WHAT YOU HAVE TO DO.
The answer must repeat every record exactly, with no pictures in it.

(Saved data entries)

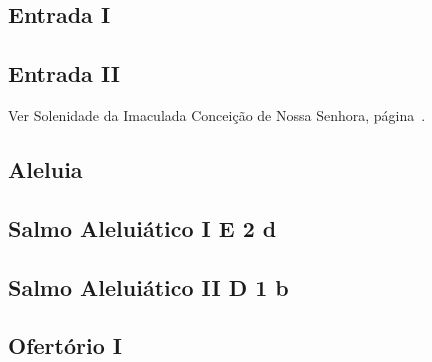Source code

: \def\Prefix{communia/commune-sanctarum/}

\subsection{Entrada I}\label{subsection:communia/commune-sanctarum/introitus-1}

\AllowPageFlush

\subsection{Entrada II}\label{subsection:communia/commune-sanctarum/introitus-2}

\begin{rubrica}
  Ver Solenidade da Imaculada Conceição de Nossa Senhora, página~\pageref{subsection:proprium-sanctorum/in-conceptione-immaculata-bmv/psalmus-responsorius}.
\end{rubrica}

\subsection{Aleluia}\label{subsection:communia/commune-sanctarum/alleluia}

\AllowPageFlush

\subsection[Salmo Aleluiático I]{Salmo Aleluiático I \textmd{E 2 d}}\label{subsection:communia/commune-sanctarum/psalmus-alleluiaticus-1}

\AllowPageFlush

\subsection[Salmo Aleluiático I]{Salmo Aleluiático II \textmd{D 1 b}}\label{subsection:communia/commune-sanctarum/psalmus-alleluiaticus-2}

\AllowPageFlush

\subsection{Ofertório I}\label{subsection:communia/commune-sanctarum/offertorium-1}


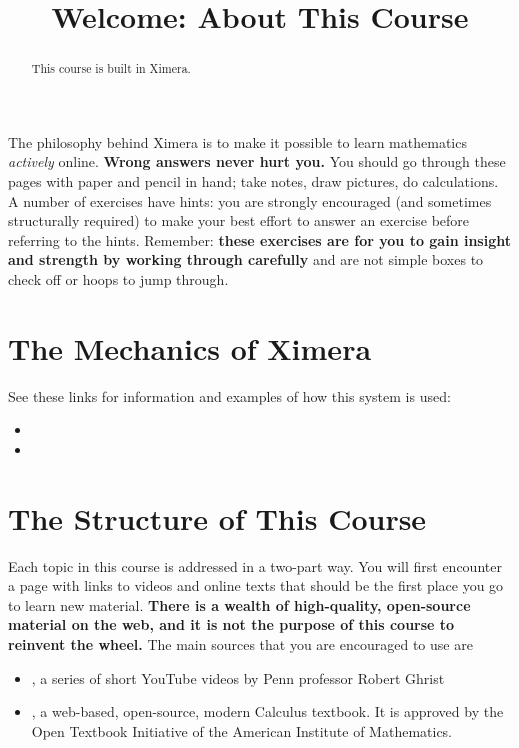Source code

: \documentclass{ximera}
\title{Welcome: About This Course}
\begin{document}
\begin{abstract}
  This course is built in Ximera.
\end{abstract}\maketitle

The philosophy behind Ximera is to make it possible to learn mathematics \textit{actively} online. \textbf{Wrong answers never hurt you.} You should go through these pages with paper and pencil in hand; take notes, draw pictures, do calculations. A number of exercises have hints: you are strongly encouraged (and sometimes structurally required) to make your best effort to answer an exercise before referring to the hints.  Remember: \textbf{these exercises are for you to gain insight and strength by working through carefully} and are not simple boxes to check off or hoops to jump through.

\section*{The Mechanics of Ximera}

See these links for information and examples of how this system is used:
 \begin{itemize}
 \item {}
 \item {}
 \end{itemize}
  
  
 \section*{The Structure of This Course}
 
 Each topic in this course is addressed in a two-part way. You will first encounter a page with links to videos and online texts that should be the first place you go to learn new material. \textbf{There is a wealth of high-quality, open-source material on the web, and it is not the purpose of this course to reinvent the wheel.} The main sources that you are encouraged to use are
 
 \begin{itemize}
 \item {}, a series of short YouTube videos by Penn professor Robert Ghrist
 \item {}, a web-based, open-source, modern Calculus textbook. It is approved by the Open Textbook Initiative of the American Institute of Mathematics.
 \end{itemize}
 
\end{document}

OUTPUT OF THE EXERCISE.
Source code

: \def\Prefix{communia/commune-sanctarum/}

\subsection{Entrada I}\label{subsection:communia/commune-sanctarum/introitus-1}

\AllowPageFlush

\subsection{Entrada II}\label{subsection:communia/commune-sanctarum/introitus-2}

\begin{rubrica}
  Ver Solenidade da Imaculada Conceição de Nossa Senhora, página~\pageref{subsection:proprium-sanctorum/in-conceptione-immaculata-bmv/psalmus-responsorius}.
\end{rubrica}

\subsection{Aleluia}\label{subsection:communia/commune-sanctarum/alleluia}

\AllowPageFlush

\subsection[Salmo Aleluiático I]{Salmo Aleluiático I \textmd{E 2 d}}\label{subsection:communia/commune-sanctarum/psalmus-alleluiaticus-1}

\AllowPageFlush

\subsection[Salmo Aleluiático I]{Salmo Aleluiático II \textmd{D 1 b}}\label{subsection:communia/commune-sanctarum/psalmus-alleluiaticus-2}

\AllowPageFlush

\subsection{Ofertório I}\label{subsection:communia/commune-sanctarum/offertorium-1}


Source code

: \documentclass{ximera}
\title{Welcome: About This Course}
\begin{document}
\begin{abstract}
  This course is built in Ximera.
\end{abstract}\maketitle

The philosophy behind Ximera is to make it possible to learn mathematics \textit{actively} online. \textbf{Wrong answers never hurt you.} You should go through these pages with paper and pencil in hand; take notes, draw pictures, do calculations. A number of exercises have hints: you are strongly encouraged (and sometimes structurally required) to make your best effort to answer an exercise before referring to the hints.  Remember: \textbf{these exercises are for you to gain insight and strength by working through carefully} and are not simple boxes to check off or hoops to jump through.

\section*{The Mechanics of Ximera}

See these links for information and examples of how this system is used:
 \begin{itemize}
 \item {}
 \item {}
 \end{itemize}
  
  
 \section*{The Structure of This Course}
 
 Each topic in this course is addressed in a two-part way. You will first encounter a page with links to videos and online texts that should be the first place you go to learn new material. \textbf{There is a wealth of high-quality, open-source material on the web, and it is not the purpose of this course to reinvent the wheel.} The main sources that you are encouraged to use are
 
 \begin{itemize}
 \item {}, a series of short YouTube videos by Penn professor Robert Ghrist
 \item {}, a web-based, open-source, modern Calculus textbook. It is approved by the Open Textbook Initiative of the American Institute of Mathematics.
 \end{itemize}
 
\end{document}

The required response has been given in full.